The problem I have is that the presentation of the service fee blows. They sneak up on you. I go to the site, find my concert, see the ticket price is $23, pick my ticket amount, hit the “Find Tickets” button and then, WHAM!, now they are $32 each. You know, I don’t mind the $9 service charges, I understand them, but it would have been nice to have seen, on the original price listing page, an all-inclusive price. Even if it was shown as “$23 (+ $9 service fees)” or “$23 ($32 with service fees)” or just “$32”, something to let me know upfront what the total cost per ticket is going to be rather than slapping it on at the end.

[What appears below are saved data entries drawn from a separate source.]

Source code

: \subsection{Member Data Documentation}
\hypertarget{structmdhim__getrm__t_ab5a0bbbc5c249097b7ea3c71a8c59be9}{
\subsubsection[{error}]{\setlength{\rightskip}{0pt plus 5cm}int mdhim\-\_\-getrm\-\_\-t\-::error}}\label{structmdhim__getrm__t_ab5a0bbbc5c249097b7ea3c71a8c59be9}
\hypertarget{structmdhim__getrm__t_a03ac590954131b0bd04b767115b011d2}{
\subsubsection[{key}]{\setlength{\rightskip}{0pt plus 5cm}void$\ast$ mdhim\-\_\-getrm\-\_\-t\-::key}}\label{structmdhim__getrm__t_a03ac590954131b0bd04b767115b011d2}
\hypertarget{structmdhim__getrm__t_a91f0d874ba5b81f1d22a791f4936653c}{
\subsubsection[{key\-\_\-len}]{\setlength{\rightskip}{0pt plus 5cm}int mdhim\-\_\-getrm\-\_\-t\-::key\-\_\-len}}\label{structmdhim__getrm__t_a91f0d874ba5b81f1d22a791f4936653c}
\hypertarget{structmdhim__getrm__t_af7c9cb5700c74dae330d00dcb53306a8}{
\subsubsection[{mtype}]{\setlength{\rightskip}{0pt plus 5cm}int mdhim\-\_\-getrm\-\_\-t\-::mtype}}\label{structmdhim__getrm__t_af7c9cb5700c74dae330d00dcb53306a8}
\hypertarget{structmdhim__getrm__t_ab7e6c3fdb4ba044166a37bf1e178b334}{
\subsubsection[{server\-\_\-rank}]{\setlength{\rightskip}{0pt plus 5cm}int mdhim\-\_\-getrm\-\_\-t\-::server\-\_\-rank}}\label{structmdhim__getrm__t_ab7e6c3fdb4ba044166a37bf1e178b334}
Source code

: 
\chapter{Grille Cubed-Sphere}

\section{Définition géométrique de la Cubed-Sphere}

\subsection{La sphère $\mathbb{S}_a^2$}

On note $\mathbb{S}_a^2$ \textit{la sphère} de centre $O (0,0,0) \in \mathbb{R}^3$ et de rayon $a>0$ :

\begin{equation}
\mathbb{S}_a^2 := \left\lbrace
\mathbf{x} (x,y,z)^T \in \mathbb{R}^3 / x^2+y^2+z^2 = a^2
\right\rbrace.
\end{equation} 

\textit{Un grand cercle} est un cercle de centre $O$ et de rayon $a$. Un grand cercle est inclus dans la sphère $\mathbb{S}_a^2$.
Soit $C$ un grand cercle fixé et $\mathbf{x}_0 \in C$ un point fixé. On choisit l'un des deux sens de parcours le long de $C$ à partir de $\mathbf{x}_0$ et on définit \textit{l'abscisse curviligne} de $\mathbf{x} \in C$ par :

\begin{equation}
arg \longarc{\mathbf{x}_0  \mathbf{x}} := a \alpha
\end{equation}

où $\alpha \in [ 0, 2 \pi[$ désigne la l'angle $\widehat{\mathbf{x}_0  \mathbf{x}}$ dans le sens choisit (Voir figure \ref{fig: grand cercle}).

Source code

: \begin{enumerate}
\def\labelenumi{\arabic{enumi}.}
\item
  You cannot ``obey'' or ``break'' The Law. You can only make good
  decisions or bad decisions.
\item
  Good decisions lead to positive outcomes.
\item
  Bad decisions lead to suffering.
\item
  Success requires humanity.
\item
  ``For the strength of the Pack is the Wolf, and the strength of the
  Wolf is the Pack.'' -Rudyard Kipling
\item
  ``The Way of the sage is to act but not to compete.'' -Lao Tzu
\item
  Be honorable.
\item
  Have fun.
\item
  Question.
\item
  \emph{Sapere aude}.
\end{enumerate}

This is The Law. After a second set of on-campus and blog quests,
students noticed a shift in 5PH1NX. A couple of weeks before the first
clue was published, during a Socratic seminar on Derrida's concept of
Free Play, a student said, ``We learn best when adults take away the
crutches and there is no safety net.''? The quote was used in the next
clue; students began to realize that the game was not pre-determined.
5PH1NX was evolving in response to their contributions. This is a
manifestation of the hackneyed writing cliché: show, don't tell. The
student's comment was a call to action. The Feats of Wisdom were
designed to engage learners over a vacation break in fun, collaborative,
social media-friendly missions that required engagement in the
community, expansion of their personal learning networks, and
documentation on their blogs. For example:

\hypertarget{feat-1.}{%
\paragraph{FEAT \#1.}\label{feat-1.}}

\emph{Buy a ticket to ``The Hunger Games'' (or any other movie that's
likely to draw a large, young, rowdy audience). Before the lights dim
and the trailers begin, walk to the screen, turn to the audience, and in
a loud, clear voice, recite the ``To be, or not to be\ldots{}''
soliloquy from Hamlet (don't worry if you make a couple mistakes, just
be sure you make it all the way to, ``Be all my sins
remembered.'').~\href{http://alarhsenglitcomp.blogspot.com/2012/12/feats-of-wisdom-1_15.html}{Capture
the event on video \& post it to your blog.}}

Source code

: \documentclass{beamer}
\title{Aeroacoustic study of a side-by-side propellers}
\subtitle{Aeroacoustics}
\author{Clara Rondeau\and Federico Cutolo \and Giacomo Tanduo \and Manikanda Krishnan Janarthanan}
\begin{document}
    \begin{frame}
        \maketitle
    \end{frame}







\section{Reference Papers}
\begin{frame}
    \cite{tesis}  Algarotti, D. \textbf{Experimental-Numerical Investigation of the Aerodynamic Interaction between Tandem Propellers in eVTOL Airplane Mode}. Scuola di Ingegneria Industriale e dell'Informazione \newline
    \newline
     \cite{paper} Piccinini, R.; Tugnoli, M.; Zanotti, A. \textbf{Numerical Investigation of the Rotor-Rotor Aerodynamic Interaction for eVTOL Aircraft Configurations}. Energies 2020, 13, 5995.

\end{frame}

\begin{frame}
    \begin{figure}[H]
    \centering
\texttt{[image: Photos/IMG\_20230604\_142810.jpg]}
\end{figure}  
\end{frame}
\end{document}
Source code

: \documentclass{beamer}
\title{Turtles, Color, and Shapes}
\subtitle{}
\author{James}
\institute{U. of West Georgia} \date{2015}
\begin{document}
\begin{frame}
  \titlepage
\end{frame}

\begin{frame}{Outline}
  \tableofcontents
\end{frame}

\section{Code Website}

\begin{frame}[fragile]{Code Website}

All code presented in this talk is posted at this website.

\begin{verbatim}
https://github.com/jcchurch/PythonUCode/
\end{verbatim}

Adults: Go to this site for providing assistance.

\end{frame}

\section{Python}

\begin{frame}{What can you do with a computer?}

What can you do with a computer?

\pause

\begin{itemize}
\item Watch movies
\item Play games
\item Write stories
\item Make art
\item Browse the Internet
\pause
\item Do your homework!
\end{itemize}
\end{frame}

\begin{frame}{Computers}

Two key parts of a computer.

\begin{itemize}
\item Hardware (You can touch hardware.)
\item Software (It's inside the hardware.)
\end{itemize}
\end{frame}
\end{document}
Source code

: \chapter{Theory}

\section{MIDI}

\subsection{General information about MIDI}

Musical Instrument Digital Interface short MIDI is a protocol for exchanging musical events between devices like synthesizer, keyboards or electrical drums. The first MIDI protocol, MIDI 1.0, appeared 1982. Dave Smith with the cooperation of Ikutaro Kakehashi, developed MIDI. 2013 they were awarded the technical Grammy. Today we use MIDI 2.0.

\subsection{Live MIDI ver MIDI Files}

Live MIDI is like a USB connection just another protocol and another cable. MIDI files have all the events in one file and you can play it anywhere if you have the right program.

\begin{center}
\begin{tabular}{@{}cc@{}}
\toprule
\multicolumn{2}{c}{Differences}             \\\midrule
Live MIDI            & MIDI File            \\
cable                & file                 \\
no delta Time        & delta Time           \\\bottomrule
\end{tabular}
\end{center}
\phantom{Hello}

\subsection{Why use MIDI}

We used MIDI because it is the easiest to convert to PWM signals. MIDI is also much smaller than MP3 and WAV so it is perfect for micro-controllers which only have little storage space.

This is ultimately why people dislike Ticketmaster. It is not the service charges, it is the presentation of the service charges. People just don’t respond well in any context when they are given a price, and then at a later point told the actual purchase price is more.  I mean, if you went to buy a car and the price tag said “$23,000”, but once you talk to the sales rep he explains that there are $9,000 in service fees, so to drive it off the lot you have to pay $32,000, you’d be a tad upset that the price tag didn’t tell you that upfront.  Or how about if you went to a restaurant and bought a steak dinner listed as $23 only to find out there is a $9 preparation fee. Sales tax is one thing, since its a relatively fixed amount, but seeing a service charge after you’ve seen the original price is another, especially with Ticketmaster service charges being as unpredictable as they are. I’ve seen $100 tickets with a $9 charge, and I’ve also seen $9 tickets with a $15 charge (yes, the service charge was almost twice the price of the ticket). There is nothing on the initial page that lets you know what your final price might be.
Anyway, that’s my gripe of the week.